# [Required work]
Where a line of the material includes the string "followed", copy that line.

___ Data

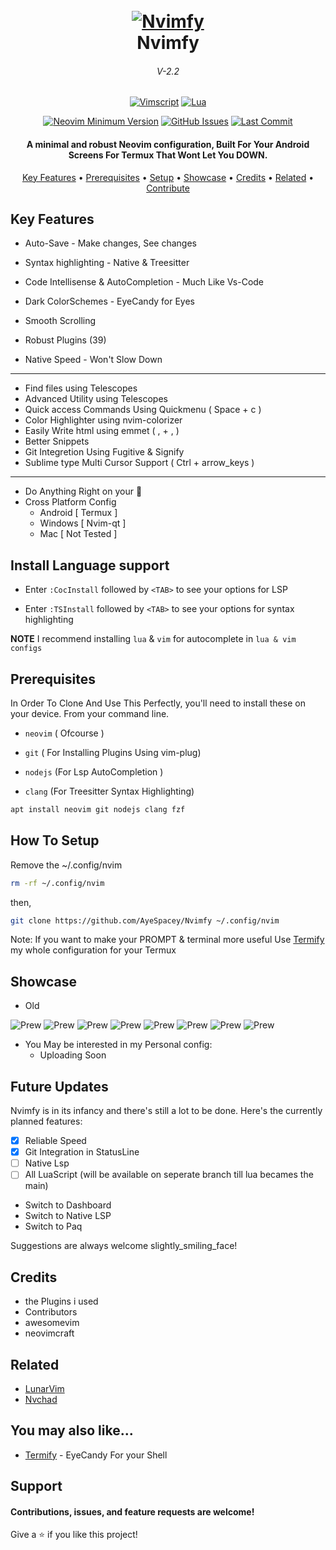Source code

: <h1 align="center">
  <br>
  <a href="#"><img src="https://raw.githubusercontent.com/AyeSpacey/repo-conf/main/nvimfy/nvimfy.png" alt="Nvimfy" /></a>
  <br>
  Nvimfy
  <br>
</h1>

<h6 align="center">V-2.2</h6>

<div align="center">

[![Vimscript](https://img.shields.io/badge/Made%20with%20Vimscript-darkgreen.svg?style=for-the-badge&logo=vim)](https://vim.org)
[![Lua](https://img.shields.io/badge/Made%20with%20Lua-red.svg?style=for-the-badge&logo=lua)](https://lua.org)

</div>


<div align="center">

[![Neovim Minimum Version](https://img.shields.io/badge/Neovim-0.5+-blueviolet.svg?style=flat-square&logo=Neovim&logoColor=white)](https://github.com/neovim/neovim)
[![GitHub Issues](https://img.shields.io/github/issues/AyeSpacey/Nvimfy.svg?style=flat-square&label=Issues&color=fc0330)](https://github.com/AyeSpacey/Nvimfy/issues)
[![Last Commit](https://img.shields.io/github/last-commit/AyeSpacey/Nvimfy.svg?style=flat-square&label=Last%20Commit&color=fc0330)](https://github.com/AyeSpacey/Nvimfy/pulse)

</div>

<h4 align="center">A minimal and robust Neovim configuration, Built For Your Android Screens For Termux That Wont Let You DOWN.</h4>


<p align="center">
  <a href="#key-features">Key Features</a> •
  <a href="#prerequisites">Prerequisites</a> •
  <a href="#how-to-setup">Setup</a> •
  <a href="#showcase">Showcase</a> •
  <a href="#credits">Credits</a> •
  <a href="#related">Related</a> •
  <a href="#support">Contribute</a>
</p>

## Key Features

* Auto-Save - Make changes, See changes
* Syntax highlighting - Native & Treesitter
* Code Intellisense & AutoCompletion - Much Like Vs-Code
* Dark ColorSchemes - EyeCandy for Eyes
* Smooth Scrolling

* Robust Plugins (39)
* Native Speed - Won't Slow Down
----
 * Find files using Telescopes
 * Advanced Utility using Telescopes
 * Quick access Commands Using Quickmenu         ( Space + c )
 * Color Highlighter using nvim-colorizer
 * Easily Write html using emmet                 ( , + , )
 * Better Snippets
 * Git Integretion Using Fugitive & Signify
 * Sublime type Multi Cursor Support             ( Ctrl + arrow_keys )
----
* Do Anything Right on your 📱
* Cross Platform Config
  - Android  [ Termux ]
  - Windows [ Nvim-qt ]
  - Mac [ Not Tested ]

## Install Language support

- Enter `:CocInstall` followed by `<TAB>` to see your options for LSP

- Enter `:TSInstall` followed by `<TAB>` to see your options for syntax highlighting

**NOTE** I recommend installing `lua` & `vim` for autocomplete in `lua & vim configs`

## Prerequisites
In Order To Clone And Use This Perfectly, you'll need to install these on your device. From your command line.

* `neovim`  ( Ofcourse )

* `git`     ( For Installing Plugins Using vim-plug)
* `nodejs`  (For Lsp AutoCompletion )
* `clang`   (For Treesitter Syntax Highlighting)

```bash
apt install neovim git nodejs clang fzf
```

## How To Setup

Remove the ~/.config/nvim
```bash
rm -rf ~/.config/nvim
```

then, 
```bash
git clone https://github.com/AyeSpacey/Nvimfy ~/.config/nvim
```

Note: If you want to make your PROMPT & terminal more useful Use [Termify](https://github.com/AyeSpacey/Termify-Termux) my whole configuration for your Termux


## Showcase
- Old

![Prew](https://raw.githubusercontent.com/AyeSpacey/repo-conf/main/nvimfy/git.jpg)
![Prew](https://raw.githubusercontent.com/AyeSpacey/repo-conf/main/nvimfy/menu.jpg)
![Prew](https://raw.githubusercontent.com/AyeSpacey/repo-conf/main/nvimfy/color.jpg)
![Prew](https://raw.githubusercontent.com/AyeSpacey/repo-conf/main/nvimfy/treesit.jpg)
![Prew](https://raw.githubusercontent.com/AyeSpacey/repo-conf/main/nvimfy/html.jpg)
![Prew](https://raw.githubusercontent.com/AyeSpacey/repo-conf/main/nvimfy/js.jpg)
![Prew](https://raw.githubusercontent.com/AyeSpacey/repo-conf/main/nvimfy/ocean.jpg)
![Prew](https://raw.githubusercontent.com/AyeSpacey/repo-conf/main/nvimfy/dogrun.jpg)

- You May be interested in my Personal config: 
  - Uploading Soon
 
## Future Updates
Nvimfy is in its infancy and there's still a lot to be done. Here's the currently planned features:

- [x] Reliable Speed
- [x] Git Integration in StatusLine
- [ ] Native Lsp
- [ ] All LuaScript  (will be available on seperate branch till lua becames the main)
 
- Switch to Dashboard
- Switch to Native LSP
- Switch to Paq

Suggestions are always welcome slightly_smiling_face!

## Credits

- the Plugins i used
- Contributors
- awesomevim
- neovimcraft

## Related

- [LunarVim](https://github.com/LunarVim/LunarVim)
- [Nvchad](https://github.com/NvChad/NvChad)

## You may also like...

- [Termify](https://github.com/AyeSpacey/Termify)  - EyeCandy For your Shell

## Support
#### Contributions, issues, and feature requests are welcome!
Give a ⭐️ if you like this project!
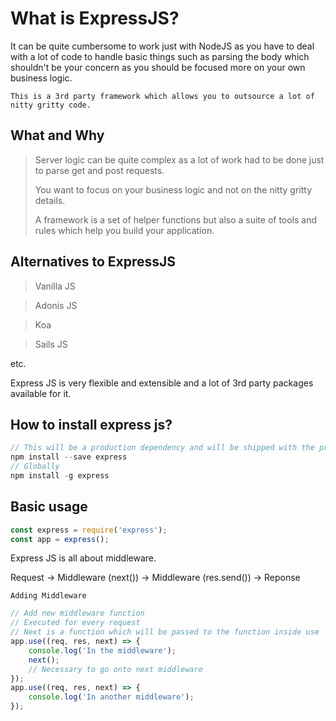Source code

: # What is ExpressJS?
It can be quite cumbersome to work just with NodeJS as you have to deal with a lot of code to handle basic things such as parsing the body which shouldn't be your concern as you should be focused more on your own business logic.

`This is a 3rd party framework which allows you to outsource a lot of nitty gritty code.`

## What and Why
> Server logic can be quite complex as a lot of work had to be done just to parse get and post requests.
>
> You want to focus on your business logic and not on the nitty gritty details.
>
> A framework is a set of helper functions but also a suite of tools and rules which help you build your application.

## Alternatives to ExpressJS
> Vanilla JS

> Adonis JS

> Koa

> Sails JS

etc.

Express JS is very flexible and extensible and a lot of 3rd party packages available for it.

## How to install express js?
```js
// This will be a production dependency and will be shipped with the project
npm install --save express 
// Globally
npm install -g express
```

## Basic usage
```js
const express = require('express');
const app = express();
```

Express JS is all about middleware.

Request -> Middleware (next()) -> Middleware (res.send()) -> Reponse

`Adding Middleware`
```js
// Add new middleware function
// Executed for every request
// Next is a function which will be passed to the function inside use
app.use((req, res, next) => {
    console.log('In the middleware');
    next();
    // Necessary to go onto next middleware
});
app.use((req, res, next) => {
    console.log('In another middleware');
});
```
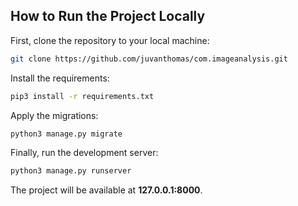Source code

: ## How to Run the Project Locally

First, clone the repository to your local machine:

```bash
git clone https://github.com/juvanthomas/com.imageanalysis.git
```

Install the requirements:

```bash
pip3 install -r requirements.txt
```

Apply the migrations:

```bash
python3 manage.py migrate
```

Finally, run the development server:

```bash
python3 manage.py runserver
```

The project will be available at **127.0.0.1:8000**.
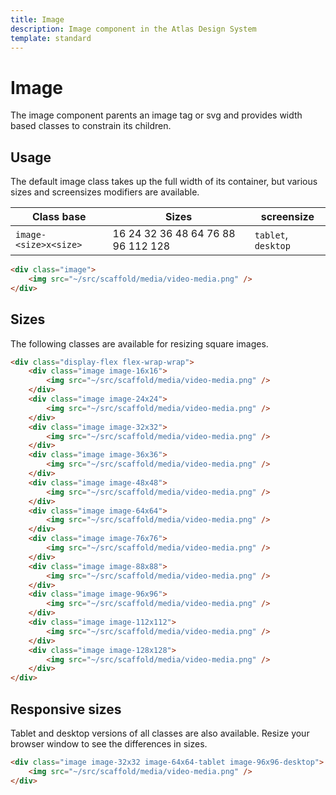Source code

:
 ```yaml
---
title: Image
description: Image component in the Atlas Design System
template: standard
---
```


# Image

The image component parents an image tag or svg and provides width based classes to constrain its children.

## Usage

The default image class takes up the full width of its container, but various sizes and screensizes modifiers are available.

| Class base            | Sizes                              | screensize          |
| --------------------- | ---------------------------------- | ------------------- |
| `image-<size>x<size>` | 16 24 32 36 48 64 76 88 96 112 128 | `tablet`, `desktop` |

```html
<div class="image">
	<img src="~/src/scaffold/media/video-media.png" />
</div>
```

## Sizes

The following classes are available for resizing square images.

```html
<div class="display-flex flex-wrap-wrap">
	<div class="image image-16x16">
		<img src="~/src/scaffold/media/video-media.png" />
	</div>
	<div class="image image-24x24">
		<img src="~/src/scaffold/media/video-media.png" />
	</div>
	<div class="image image-32x32">
		<img src="~/src/scaffold/media/video-media.png" />
	</div>
	<div class="image image-36x36">
		<img src="~/src/scaffold/media/video-media.png" />
	</div>
	<div class="image image-48x48">
		<img src="~/src/scaffold/media/video-media.png" />
	</div>
	<div class="image image-64x64">
		<img src="~/src/scaffold/media/video-media.png" />
	</div>
	<div class="image image-76x76">
		<img src="~/src/scaffold/media/video-media.png" />
	</div>
	<div class="image image-88x88">
		<img src="~/src/scaffold/media/video-media.png" />
	</div>
	<div class="image image-96x96">
		<img src="~/src/scaffold/media/video-media.png" />
	</div>
	<div class="image image-112x112">
		<img src="~/src/scaffold/media/video-media.png" />
	</div>
	<div class="image image-128x128">
		<img src="~/src/scaffold/media/video-media.png" />
	</div>
</div>
```

## Responsive sizes

Tablet and desktop versions of all classes are also available. Resize your browser window to see the differences in sizes.

```html
<div class="image image-32x32 image-64x64-tablet image-96x96-desktop">
	<img src="~/src/scaffold/media/video-media.png" />
</div>
```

______

# [Task result]
- Enter `:CocInstall` followed by `<TAB>` to see your options for LSP
- Enter `:TSInstall` followed by `<TAB>` to see your options for syntax highlighting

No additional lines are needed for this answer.